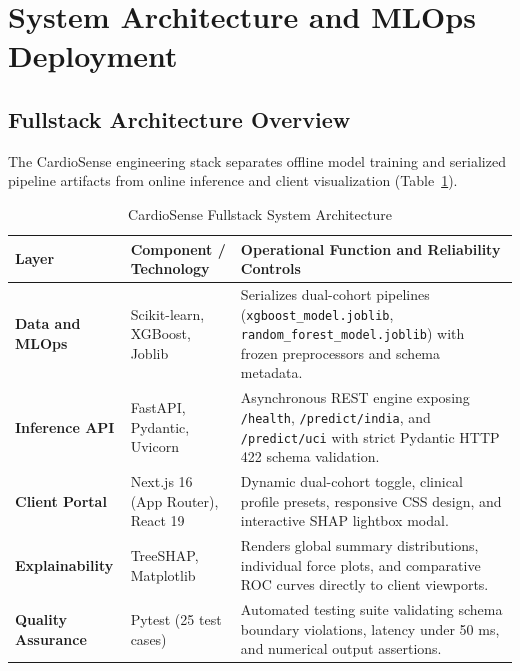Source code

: \documentclass[conference]{IEEEtran}
\begin{document}
\section{System Architecture and MLOps Deployment}

\subsection{Fullstack Architecture Overview}
The CardioSense engineering stack separates offline model training and serialized pipeline artifacts from online inference and client visualization (Table~\ref{tab:architecture_layers}).

\begin{table}[t]
\caption{CardioSense Fullstack System Architecture}
\label{tab:architecture_layers}
\centering
\small
\begin{tabularx}{\textwidth}{l l X}
\toprule
\textbf{Layer} & \textbf{Component / Technology} & \textbf{Operational Function and Reliability Controls} \\
\midrule
\textbf{Data and MLOps} & Scikit-learn, XGBoost, Joblib & Serializes dual-cohort pipelines (\texttt{xgboost\_model.joblib}, \texttt{random\_forest\_model.joblib}) with frozen preprocessors and schema metadata. \\
\textbf{Inference API} & FastAPI, Pydantic, Uvicorn & Asynchronous REST engine exposing \texttt{/health}, \texttt{/predict/india}, and \texttt{/predict/uci} with strict Pydantic HTTP 422 schema validation. \\
\textbf{Client Portal} & Next.js 16 (App Router), React 19 & Dynamic dual-cohort toggle, clinical profile presets, responsive CSS design, and interactive SHAP lightbox modal. \\
\textbf{Explainability} & TreeSHAP, Matplotlib & Renders global summary distributions, individual force plots, and comparative ROC curves directly to client viewports. \\
\textbf{Quality Assurance} & Pytest (25 test cases) & Automated testing suite validating schema boundary violations, latency under 50 ms, and numerical output assertions. \\
\bottomrule
\end{tabularx}
\end{table}
\end{document}
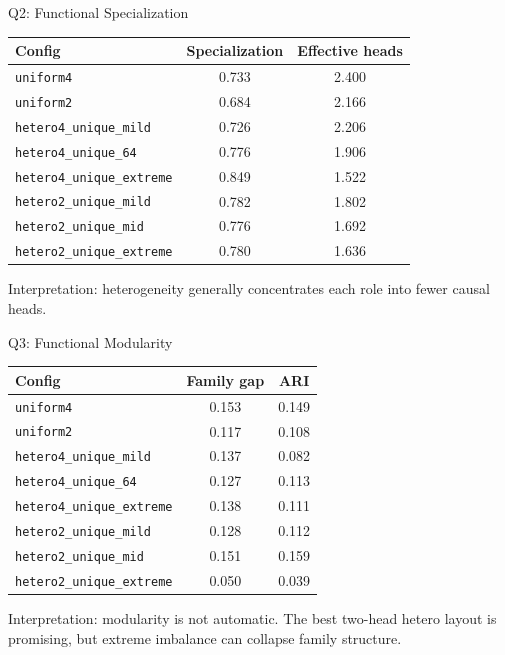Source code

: \documentclass[aspectratio=169]{beamer}
\begin{document}
\begin{frame}{Q2: Functional Specialization}
  \scriptsize
  \begin{tabular}{lcc}
    \toprule
    Config & Specialization & Effective heads \\
    \midrule
    \texttt{uniform4} & 0.733 & 2.400 \\
    \texttt{uniform2} & 0.684 & 2.166 \\
    \texttt{hetero4\_unique\_mild} & 0.726 & 2.206 \\
    \texttt{hetero4\_unique\_64} & 0.776 & 1.906 \\
    \texttt{hetero4\_unique\_extreme} & 0.849 & 1.522 \\
    \texttt{hetero2\_unique\_mild} & 0.782 & 1.802 \\
    \texttt{hetero2\_unique\_mid} & 0.776 & 1.692 \\
    \texttt{hetero2\_unique\_extreme} & 0.780 & 1.636 \\
    \bottomrule
  \end{tabular}

  \vspace{0.35cm}
  Interpretation: heterogeneity generally concentrates each role into fewer causal heads.
\end{frame}

\begin{frame}{Q3: Functional Modularity}
  \scriptsize
  \begin{tabular}{lcc}
    \toprule
    Config & Family gap & ARI \\
    \midrule
    \texttt{uniform4} & 0.153 & 0.149 \\
    \texttt{uniform2} & 0.117 & 0.108 \\
    \texttt{hetero4\_unique\_mild} & 0.137 & 0.082 \\
    \texttt{hetero4\_unique\_64} & 0.127 & 0.113 \\
    \texttt{hetero4\_unique\_extreme} & 0.138 & 0.111 \\
    \texttt{hetero2\_unique\_mild} & 0.128 & 0.112 \\
    \texttt{hetero2\_unique\_mid} & 0.151 & 0.159 \\
    \texttt{hetero2\_unique\_extreme} & 0.050 & 0.039 \\
    \bottomrule
  \end{tabular}

  \vspace{0.35cm}
  Interpretation: modularity is not automatic. The best two-head hetero layout is promising, but extreme imbalance can collapse family structure.
\end{frame}
\end{document}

◆ EXERCISE INSTRUCTIONS: Which lines in the records above contain the string "with"? Copy them.

◆ REPLY TO THE TASK:
\textbf{Data and MLOps} & Scikit-learn, XGBoost, Joblib & Serializes dual-cohort pipelines (\texttt{xgboost\_model.joblib}, \texttt{random\_forest\_model.joblib}) with frozen preprocessors and schema metadata. \\
\textbf{Inference API} & FastAPI, Pydantic, Uvicorn & Asynchronous REST engine exposing \texttt{/health}, \texttt{/predict/india}, and \texttt{/predict/uci} with strict Pydantic HTTP 422 schema validation. \\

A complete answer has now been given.